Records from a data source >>
.....
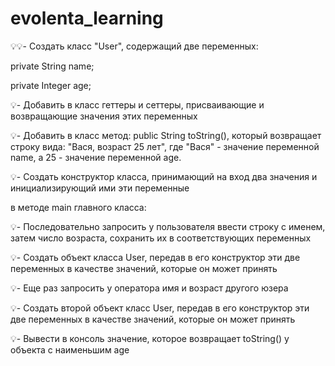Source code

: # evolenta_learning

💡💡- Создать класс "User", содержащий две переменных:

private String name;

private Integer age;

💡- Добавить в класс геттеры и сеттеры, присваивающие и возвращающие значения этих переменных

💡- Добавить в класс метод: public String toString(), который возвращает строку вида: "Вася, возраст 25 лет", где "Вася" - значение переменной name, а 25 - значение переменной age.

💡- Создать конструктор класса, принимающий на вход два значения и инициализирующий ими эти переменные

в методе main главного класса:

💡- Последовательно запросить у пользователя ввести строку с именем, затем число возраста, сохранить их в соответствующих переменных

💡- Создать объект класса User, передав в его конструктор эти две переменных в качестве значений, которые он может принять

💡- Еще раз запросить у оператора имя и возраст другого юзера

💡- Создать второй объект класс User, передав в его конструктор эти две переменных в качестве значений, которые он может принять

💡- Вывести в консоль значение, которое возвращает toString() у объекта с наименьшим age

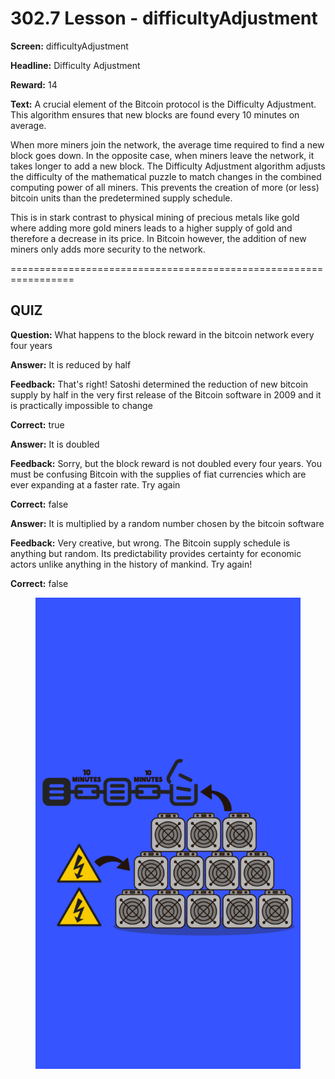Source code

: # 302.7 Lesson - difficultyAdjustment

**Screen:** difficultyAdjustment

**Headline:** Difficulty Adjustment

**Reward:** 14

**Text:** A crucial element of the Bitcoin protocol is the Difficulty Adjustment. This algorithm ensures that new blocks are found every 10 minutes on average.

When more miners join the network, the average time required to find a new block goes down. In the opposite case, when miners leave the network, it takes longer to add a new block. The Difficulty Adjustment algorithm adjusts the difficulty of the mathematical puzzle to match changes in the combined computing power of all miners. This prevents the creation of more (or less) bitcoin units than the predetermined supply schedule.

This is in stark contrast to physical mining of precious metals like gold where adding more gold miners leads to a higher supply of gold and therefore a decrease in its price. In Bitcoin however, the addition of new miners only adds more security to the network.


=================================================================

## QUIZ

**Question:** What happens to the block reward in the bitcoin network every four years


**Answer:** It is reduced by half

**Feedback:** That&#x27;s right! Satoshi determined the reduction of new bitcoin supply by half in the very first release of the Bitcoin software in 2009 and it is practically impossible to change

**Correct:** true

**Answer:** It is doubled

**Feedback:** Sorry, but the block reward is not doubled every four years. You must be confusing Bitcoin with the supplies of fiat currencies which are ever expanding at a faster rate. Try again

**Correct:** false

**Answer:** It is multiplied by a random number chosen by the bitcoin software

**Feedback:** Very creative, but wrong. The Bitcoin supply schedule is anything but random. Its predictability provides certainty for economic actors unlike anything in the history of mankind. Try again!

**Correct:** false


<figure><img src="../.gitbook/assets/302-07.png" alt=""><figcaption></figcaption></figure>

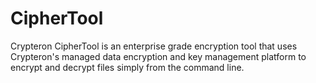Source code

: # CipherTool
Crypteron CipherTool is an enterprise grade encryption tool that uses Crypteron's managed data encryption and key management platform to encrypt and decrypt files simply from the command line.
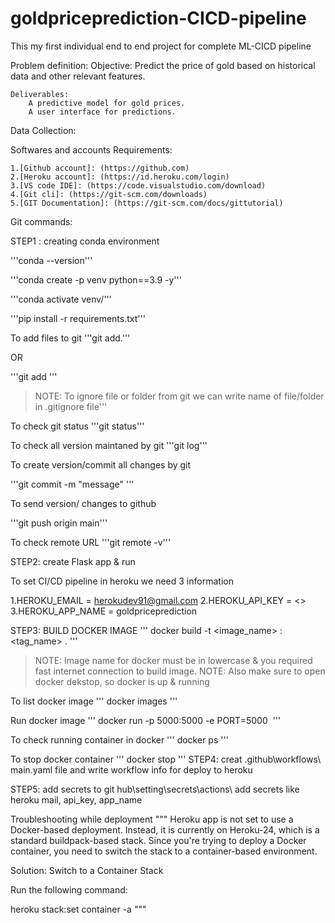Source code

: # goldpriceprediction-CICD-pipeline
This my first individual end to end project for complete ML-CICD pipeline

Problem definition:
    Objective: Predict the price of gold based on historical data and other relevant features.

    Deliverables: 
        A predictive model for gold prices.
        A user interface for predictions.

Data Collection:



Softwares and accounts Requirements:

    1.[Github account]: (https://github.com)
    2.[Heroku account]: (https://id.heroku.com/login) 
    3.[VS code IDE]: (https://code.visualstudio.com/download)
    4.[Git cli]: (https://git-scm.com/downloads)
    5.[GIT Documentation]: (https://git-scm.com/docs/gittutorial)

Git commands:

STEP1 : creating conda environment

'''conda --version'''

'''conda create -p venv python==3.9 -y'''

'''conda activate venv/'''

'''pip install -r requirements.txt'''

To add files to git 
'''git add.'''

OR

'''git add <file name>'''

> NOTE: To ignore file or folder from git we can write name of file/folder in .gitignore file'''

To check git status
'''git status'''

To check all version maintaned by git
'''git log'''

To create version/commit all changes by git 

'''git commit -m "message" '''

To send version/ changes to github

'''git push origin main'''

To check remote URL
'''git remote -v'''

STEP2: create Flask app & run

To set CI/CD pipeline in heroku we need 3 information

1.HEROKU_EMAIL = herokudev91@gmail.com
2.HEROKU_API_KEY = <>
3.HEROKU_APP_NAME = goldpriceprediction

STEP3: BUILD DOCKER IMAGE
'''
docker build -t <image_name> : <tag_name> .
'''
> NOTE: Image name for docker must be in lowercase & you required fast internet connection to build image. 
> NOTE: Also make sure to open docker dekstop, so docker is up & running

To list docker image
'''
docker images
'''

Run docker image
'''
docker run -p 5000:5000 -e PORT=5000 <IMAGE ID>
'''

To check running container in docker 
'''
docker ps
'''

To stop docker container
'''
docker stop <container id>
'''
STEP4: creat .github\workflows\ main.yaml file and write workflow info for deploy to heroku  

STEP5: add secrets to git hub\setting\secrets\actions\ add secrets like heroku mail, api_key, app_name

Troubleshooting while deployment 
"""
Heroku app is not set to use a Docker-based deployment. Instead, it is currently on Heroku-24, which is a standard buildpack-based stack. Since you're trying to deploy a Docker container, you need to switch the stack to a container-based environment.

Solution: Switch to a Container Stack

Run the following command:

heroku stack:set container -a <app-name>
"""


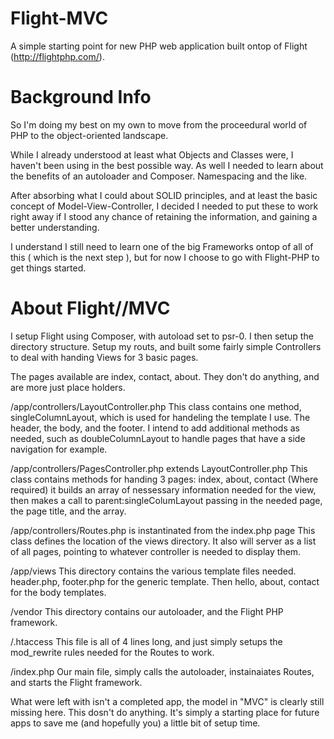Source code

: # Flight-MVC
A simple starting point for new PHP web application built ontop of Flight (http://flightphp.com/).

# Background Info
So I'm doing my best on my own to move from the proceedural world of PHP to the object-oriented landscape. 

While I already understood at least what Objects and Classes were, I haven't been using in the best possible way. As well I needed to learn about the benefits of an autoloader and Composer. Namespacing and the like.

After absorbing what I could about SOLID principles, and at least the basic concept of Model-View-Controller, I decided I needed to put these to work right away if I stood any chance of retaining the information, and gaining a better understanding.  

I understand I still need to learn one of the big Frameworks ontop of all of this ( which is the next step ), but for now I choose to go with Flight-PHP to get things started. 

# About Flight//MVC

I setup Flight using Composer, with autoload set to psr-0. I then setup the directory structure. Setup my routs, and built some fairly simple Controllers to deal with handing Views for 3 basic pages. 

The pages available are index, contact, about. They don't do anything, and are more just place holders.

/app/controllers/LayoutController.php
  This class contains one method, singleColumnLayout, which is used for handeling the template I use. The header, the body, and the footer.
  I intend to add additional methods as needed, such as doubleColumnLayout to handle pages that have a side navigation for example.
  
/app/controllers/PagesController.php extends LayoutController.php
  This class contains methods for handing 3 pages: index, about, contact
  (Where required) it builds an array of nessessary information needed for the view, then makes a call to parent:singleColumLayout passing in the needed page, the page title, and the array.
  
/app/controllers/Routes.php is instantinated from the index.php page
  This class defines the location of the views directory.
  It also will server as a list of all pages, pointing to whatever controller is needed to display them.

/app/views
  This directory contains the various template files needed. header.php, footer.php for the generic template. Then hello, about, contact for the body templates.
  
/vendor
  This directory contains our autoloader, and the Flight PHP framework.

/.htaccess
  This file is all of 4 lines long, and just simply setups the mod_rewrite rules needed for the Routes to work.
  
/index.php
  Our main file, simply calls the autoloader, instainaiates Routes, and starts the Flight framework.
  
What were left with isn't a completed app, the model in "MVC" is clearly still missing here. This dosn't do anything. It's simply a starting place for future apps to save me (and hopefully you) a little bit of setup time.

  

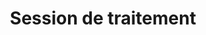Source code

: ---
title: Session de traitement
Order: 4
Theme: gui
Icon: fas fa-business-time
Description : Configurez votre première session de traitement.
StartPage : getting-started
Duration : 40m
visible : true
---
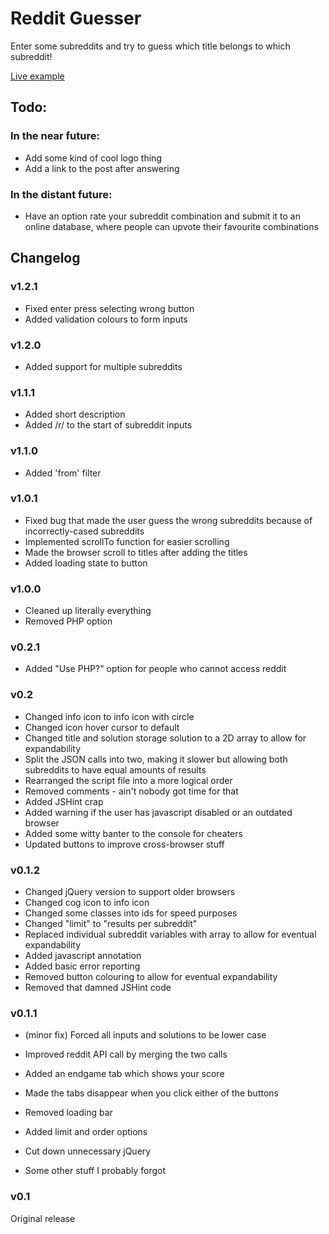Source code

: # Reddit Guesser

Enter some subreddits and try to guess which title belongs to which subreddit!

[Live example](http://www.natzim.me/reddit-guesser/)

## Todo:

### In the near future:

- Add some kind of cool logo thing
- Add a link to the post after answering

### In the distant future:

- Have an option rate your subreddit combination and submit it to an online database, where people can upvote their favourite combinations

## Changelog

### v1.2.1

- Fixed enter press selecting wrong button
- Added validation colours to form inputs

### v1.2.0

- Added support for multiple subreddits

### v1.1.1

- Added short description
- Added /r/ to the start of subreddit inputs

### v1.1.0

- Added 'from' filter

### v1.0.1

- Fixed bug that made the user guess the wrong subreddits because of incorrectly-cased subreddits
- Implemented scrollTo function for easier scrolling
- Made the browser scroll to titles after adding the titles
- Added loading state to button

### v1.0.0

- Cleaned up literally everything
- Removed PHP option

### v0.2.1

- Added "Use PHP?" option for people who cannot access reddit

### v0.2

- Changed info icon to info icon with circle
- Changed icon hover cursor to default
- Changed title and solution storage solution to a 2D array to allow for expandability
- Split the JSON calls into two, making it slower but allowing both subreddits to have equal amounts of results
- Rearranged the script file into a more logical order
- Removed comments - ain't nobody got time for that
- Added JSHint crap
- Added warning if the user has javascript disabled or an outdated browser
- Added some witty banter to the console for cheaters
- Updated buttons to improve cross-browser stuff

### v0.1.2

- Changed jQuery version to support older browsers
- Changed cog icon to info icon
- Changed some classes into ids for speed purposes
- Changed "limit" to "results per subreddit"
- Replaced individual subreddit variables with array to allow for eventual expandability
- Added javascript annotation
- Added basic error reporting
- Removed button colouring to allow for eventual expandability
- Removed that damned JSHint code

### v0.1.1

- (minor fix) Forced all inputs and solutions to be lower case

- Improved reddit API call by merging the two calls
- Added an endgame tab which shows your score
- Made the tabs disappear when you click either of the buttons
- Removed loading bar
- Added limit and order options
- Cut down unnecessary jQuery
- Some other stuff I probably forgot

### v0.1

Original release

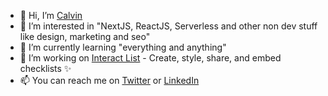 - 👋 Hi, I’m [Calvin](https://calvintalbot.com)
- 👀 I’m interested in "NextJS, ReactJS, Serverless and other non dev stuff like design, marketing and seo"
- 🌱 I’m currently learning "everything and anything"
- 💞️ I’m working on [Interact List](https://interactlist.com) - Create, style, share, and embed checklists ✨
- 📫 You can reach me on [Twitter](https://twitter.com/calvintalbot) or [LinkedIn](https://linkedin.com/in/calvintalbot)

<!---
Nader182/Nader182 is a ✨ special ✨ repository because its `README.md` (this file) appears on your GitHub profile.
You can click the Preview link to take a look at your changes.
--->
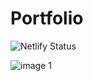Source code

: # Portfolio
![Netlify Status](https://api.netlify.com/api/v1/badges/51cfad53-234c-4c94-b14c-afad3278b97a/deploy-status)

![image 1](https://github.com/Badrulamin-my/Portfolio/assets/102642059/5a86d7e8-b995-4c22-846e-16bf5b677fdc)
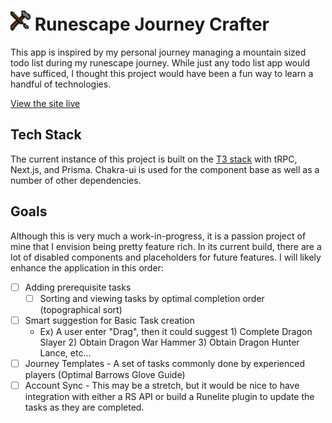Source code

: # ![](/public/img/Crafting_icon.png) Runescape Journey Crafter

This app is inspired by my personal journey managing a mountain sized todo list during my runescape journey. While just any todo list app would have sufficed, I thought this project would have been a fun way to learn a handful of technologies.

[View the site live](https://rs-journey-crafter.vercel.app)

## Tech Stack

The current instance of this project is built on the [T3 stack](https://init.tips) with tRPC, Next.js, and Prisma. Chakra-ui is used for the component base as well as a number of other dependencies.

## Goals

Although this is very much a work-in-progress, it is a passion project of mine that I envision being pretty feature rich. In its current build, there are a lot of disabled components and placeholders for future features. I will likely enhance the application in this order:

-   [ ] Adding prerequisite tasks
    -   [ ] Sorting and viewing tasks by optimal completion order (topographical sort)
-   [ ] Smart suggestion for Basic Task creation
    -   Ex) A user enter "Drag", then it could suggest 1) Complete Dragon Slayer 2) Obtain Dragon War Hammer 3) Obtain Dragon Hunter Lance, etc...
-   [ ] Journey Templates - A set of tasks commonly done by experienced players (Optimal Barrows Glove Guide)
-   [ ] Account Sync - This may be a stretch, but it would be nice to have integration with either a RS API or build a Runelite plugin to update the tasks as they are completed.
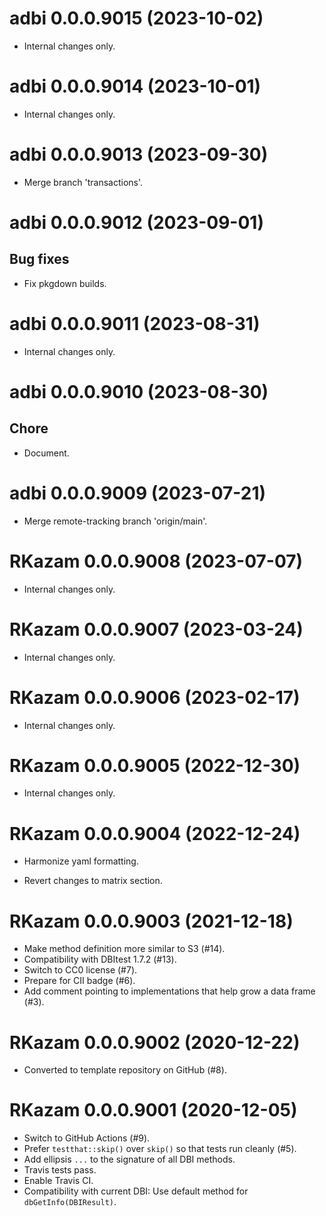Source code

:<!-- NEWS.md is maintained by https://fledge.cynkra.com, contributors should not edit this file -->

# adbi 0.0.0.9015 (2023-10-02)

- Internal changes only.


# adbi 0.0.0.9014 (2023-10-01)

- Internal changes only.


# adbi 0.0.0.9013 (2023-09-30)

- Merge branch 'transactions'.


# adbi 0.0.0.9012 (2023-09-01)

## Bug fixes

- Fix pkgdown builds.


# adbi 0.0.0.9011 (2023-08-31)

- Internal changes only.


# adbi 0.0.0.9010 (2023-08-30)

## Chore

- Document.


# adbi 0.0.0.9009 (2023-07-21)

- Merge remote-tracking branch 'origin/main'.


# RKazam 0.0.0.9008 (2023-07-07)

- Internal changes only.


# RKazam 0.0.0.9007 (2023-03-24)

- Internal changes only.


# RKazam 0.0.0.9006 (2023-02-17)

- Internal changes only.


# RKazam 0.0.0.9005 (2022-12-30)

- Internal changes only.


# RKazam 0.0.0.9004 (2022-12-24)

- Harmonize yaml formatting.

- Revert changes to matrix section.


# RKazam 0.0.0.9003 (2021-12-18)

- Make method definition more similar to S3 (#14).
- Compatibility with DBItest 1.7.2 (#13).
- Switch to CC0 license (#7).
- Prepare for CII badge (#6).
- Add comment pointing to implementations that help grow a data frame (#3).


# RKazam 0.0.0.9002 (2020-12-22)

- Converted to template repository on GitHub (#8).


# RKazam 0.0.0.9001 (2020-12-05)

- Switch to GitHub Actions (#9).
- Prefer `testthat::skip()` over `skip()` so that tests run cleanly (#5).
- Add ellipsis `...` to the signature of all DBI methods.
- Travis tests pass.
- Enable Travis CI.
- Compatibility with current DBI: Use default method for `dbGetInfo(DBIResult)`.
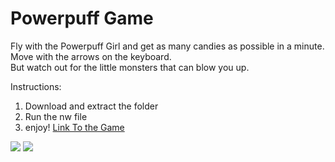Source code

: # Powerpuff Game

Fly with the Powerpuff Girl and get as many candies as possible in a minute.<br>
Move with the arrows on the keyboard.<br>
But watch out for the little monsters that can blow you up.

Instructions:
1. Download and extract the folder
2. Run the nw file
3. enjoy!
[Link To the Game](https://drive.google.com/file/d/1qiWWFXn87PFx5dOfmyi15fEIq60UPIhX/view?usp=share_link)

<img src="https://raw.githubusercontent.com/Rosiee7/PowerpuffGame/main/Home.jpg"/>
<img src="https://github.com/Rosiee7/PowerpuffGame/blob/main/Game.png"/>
.....
Problem to work on >>
Every line in the data above that includes the word "Fixed" should be copied.

Your solution >>
- Fixed enter press selecting wrong button
- Fixed bug that made the user guess the wrong subreddits because of incorrectly-cased subreddits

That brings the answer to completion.